• [Exercise aim]: From the top of the records below down to the line containing "fractionOfUncoveredForEachTag = 0.1", reproduce every line exactly.

• [Information given]:
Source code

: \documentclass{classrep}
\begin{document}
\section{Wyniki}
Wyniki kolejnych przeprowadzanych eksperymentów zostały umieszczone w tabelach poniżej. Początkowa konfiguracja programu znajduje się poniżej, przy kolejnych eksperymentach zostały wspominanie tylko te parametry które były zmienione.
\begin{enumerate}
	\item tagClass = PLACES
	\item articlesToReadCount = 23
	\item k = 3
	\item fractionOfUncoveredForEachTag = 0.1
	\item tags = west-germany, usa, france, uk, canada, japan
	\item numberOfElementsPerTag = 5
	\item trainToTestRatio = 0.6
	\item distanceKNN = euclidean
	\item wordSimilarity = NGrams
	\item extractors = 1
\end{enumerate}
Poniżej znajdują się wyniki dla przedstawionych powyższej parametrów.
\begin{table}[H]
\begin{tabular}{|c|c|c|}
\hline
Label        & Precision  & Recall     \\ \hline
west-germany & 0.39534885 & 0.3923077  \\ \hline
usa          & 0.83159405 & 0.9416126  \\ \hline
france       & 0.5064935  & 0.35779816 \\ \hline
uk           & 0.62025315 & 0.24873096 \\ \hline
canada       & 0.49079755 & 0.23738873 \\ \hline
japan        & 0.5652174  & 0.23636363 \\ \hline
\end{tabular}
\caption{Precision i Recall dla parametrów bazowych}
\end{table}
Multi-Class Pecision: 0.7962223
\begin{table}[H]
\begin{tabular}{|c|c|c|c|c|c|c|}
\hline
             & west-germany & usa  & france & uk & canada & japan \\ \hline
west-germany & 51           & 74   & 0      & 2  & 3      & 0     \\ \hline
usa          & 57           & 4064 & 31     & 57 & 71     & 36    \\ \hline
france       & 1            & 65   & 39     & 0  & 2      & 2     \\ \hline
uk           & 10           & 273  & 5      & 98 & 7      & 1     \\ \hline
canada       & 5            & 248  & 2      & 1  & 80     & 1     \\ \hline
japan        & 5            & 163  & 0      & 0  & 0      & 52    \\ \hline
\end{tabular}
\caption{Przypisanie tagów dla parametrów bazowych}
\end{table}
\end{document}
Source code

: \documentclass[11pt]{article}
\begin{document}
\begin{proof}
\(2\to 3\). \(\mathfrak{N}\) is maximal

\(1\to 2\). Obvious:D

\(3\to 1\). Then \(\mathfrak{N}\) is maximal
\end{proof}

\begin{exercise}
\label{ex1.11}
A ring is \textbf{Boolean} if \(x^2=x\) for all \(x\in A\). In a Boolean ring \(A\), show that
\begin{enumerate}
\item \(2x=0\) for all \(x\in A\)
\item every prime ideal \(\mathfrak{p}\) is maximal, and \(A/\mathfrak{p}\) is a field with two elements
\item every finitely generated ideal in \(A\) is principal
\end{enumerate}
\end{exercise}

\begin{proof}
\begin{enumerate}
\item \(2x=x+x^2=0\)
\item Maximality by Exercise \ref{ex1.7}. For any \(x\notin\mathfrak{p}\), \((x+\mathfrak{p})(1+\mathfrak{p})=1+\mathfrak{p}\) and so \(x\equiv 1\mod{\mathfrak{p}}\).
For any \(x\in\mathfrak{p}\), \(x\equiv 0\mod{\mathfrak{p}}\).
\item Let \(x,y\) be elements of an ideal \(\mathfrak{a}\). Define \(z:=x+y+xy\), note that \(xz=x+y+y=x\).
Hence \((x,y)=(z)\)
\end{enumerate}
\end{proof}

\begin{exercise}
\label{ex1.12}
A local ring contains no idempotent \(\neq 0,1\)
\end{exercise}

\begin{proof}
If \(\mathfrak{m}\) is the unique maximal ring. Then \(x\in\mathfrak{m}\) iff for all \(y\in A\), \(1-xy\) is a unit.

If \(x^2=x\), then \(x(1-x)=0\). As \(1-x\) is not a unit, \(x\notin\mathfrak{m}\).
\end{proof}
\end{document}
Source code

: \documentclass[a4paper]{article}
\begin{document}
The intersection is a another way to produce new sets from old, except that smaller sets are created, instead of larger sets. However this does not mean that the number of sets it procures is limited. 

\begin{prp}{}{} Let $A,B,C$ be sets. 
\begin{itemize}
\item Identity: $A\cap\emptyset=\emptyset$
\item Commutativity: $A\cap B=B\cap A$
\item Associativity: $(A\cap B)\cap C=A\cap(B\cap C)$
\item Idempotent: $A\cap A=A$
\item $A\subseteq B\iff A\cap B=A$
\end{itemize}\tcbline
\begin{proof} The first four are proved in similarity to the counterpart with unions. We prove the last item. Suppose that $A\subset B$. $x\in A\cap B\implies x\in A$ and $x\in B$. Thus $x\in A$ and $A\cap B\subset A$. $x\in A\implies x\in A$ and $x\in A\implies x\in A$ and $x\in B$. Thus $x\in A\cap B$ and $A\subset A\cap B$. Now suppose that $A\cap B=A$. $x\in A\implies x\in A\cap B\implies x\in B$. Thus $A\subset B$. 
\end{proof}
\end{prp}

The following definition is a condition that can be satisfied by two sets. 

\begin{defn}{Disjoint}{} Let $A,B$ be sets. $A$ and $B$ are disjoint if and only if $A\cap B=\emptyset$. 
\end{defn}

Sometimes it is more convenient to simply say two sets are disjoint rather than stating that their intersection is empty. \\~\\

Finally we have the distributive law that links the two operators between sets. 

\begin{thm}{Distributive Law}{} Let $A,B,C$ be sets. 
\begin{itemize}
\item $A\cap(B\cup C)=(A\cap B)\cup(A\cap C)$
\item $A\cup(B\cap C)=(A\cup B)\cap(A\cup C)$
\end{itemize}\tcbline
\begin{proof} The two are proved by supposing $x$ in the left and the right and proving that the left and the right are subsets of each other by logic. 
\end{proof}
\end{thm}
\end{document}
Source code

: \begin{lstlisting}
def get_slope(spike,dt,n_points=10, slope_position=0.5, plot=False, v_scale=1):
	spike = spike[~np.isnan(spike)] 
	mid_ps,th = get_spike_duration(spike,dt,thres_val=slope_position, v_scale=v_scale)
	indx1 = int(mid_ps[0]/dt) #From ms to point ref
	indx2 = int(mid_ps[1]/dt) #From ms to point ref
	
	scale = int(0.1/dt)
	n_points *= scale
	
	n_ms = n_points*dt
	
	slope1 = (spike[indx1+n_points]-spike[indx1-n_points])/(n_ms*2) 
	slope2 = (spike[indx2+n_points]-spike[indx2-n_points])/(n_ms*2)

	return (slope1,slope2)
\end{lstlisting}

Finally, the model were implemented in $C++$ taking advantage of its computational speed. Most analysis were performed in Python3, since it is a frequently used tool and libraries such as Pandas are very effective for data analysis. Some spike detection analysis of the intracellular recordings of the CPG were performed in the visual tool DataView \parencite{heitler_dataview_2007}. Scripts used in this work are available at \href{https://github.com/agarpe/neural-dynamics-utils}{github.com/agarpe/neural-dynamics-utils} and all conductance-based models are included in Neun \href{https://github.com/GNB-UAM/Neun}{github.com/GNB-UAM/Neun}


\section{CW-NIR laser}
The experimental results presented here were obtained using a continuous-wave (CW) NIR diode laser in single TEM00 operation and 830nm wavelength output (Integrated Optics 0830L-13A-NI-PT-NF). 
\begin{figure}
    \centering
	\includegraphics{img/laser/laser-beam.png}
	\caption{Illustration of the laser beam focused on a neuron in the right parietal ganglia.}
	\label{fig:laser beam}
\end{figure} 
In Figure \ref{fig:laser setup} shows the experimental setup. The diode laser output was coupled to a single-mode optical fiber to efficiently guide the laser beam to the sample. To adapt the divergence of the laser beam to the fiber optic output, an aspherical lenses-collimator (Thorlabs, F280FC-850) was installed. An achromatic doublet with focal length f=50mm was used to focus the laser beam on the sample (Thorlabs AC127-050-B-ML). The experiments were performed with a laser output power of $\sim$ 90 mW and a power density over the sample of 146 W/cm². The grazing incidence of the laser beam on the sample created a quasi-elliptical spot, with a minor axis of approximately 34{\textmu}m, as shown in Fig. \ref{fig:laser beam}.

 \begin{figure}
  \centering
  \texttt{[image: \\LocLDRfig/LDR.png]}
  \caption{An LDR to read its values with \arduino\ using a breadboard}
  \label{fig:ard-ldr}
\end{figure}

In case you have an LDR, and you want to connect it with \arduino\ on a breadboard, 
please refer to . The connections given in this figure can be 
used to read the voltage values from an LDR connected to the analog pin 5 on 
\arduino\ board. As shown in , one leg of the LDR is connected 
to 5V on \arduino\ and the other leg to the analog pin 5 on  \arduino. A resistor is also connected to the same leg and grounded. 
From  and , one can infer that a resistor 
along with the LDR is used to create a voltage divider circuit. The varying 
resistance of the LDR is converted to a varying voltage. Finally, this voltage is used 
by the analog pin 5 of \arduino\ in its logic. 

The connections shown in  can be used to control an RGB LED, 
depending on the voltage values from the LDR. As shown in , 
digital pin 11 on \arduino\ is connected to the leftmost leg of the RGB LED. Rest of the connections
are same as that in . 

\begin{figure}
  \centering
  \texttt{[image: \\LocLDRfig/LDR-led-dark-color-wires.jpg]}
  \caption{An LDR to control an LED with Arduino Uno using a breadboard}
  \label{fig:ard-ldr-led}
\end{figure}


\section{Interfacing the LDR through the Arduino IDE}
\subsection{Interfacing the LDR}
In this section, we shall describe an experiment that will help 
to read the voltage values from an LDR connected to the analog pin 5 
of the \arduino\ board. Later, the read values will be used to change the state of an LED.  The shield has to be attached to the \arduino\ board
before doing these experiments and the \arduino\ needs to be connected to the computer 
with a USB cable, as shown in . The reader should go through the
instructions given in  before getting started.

• [Answer to the problem]:
Source code

: \documentclass{classrep}
\begin{document}
\section{Wyniki}
Wyniki kolejnych przeprowadzanych eksperymentów zostały umieszczone w tabelach poniżej. Początkowa konfiguracja programu znajduje się poniżej, przy kolejnych eksperymentach zostały wspominanie tylko te parametry które były zmienione.
\begin{enumerate}
	\item tagClass = PLACES
	\item articlesToReadCount = 23
	\item k = 3
	\item fractionOfUncoveredForEachTag = 0.1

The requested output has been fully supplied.